Saturday, December 1, 2018

The super power in a NAP - 10-20 Min. Nap can Refresh your Brain and Body

Napping at work is often looked down upon, but the tides are beginning to turn. Research shows that power naps do work

What do you do when you can’t keep your eyes open during an afternoon meeting, or you just want to put your head on your desk? If you’re like nearly two-thirds of the adults in the US, you reach for a cup of coffee. Studies have shown that taking a NAP is very much useful in making our memory and motor functions more enhanced. If you don’t like caffeinated drinks, you will start to fade after lunch. The one thing you can do to counteract the fatigue is by taking a 15-minute power nap. When you wake up, your brain will be fresh and ready to spring into action.

The power of sleep Scientists have made several theories to prove that sleep is vital for human bodies like AIR. Theories have proved that our brain function and learning capacity improved during our sleeping hours. Like brain our body also repairs itself during sleeping hours. If someone having difficulty in sleep than it can limit their brain functioning. Our immune system (which help in fighting diseases) also restock T-Cell during sleep that means the people who are lacking of sleep are more prone to diseases. The Sleep Foundation in America recommends seven to nine hours of sleep for adults. So having a NAP in the afternoon can activate your evenings very well.

How to nap As Daniel Pink explains in his book, When: The Scientific Secrets of Perfect Timing, a short nap is a refresher for your brain. As we proceed towards the evenings our brain get tired. A short nap smoothens the glitches, so you can function for the rest of the day. Try to take a 10 to 15- minute nap at work. Any longer, and you will feel sluggish and have a challenging time getting up. When your time is up, you will find that you can get right back to work with renewed focus. One power nap is usually enough to get you through the rest of the afternoon.
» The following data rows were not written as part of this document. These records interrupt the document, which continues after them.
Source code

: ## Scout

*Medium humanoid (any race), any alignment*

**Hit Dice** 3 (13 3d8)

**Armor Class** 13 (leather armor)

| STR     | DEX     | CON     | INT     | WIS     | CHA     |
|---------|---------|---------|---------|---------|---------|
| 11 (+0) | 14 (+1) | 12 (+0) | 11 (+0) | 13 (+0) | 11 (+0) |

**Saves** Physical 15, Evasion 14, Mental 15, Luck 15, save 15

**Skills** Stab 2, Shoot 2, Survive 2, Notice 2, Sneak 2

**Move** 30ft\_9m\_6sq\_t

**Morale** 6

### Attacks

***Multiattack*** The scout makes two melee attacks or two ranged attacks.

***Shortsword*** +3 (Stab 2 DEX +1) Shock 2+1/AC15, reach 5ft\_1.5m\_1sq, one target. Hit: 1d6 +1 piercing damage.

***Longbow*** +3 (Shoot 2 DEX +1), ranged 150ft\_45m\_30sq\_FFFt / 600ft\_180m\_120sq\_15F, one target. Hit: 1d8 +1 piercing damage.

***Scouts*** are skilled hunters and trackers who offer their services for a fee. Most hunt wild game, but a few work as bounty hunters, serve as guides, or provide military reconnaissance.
If you are tired enough that you need two naps, you are probably getting sick and shouldn’t be working.

Taking a NAP is someone personal choice, anyone can take the NAP according to their feasibility. The Mayo Clinic recommends a NAP from minimum 10 Min. to 30 Min. is good to refresh your Brain and body. Just have a cup of coffee and then have a NAP of 15 Min. as coffee takes minimum of 15 Min. to refresh your body and brain.

Where to nap The more difficult issue for most people is where to nap at work. If you work from home or your own office, it’s easy. If you work in a more open space that you share with co-workers, finding a place to nap can be much harder. You run the risk of your boss finding you curled up under your desk or snoozing in your car, and he will think you’re slacking. Some organizations have recognized the power of a NAP which can help in enhancing the functioning of their employees. Some organization also have the special NAP room for their employee to refresh their Mind and body.  If you can sleep through your co-worker’s laughter, you can even deploy little tents at work and catch some sleep.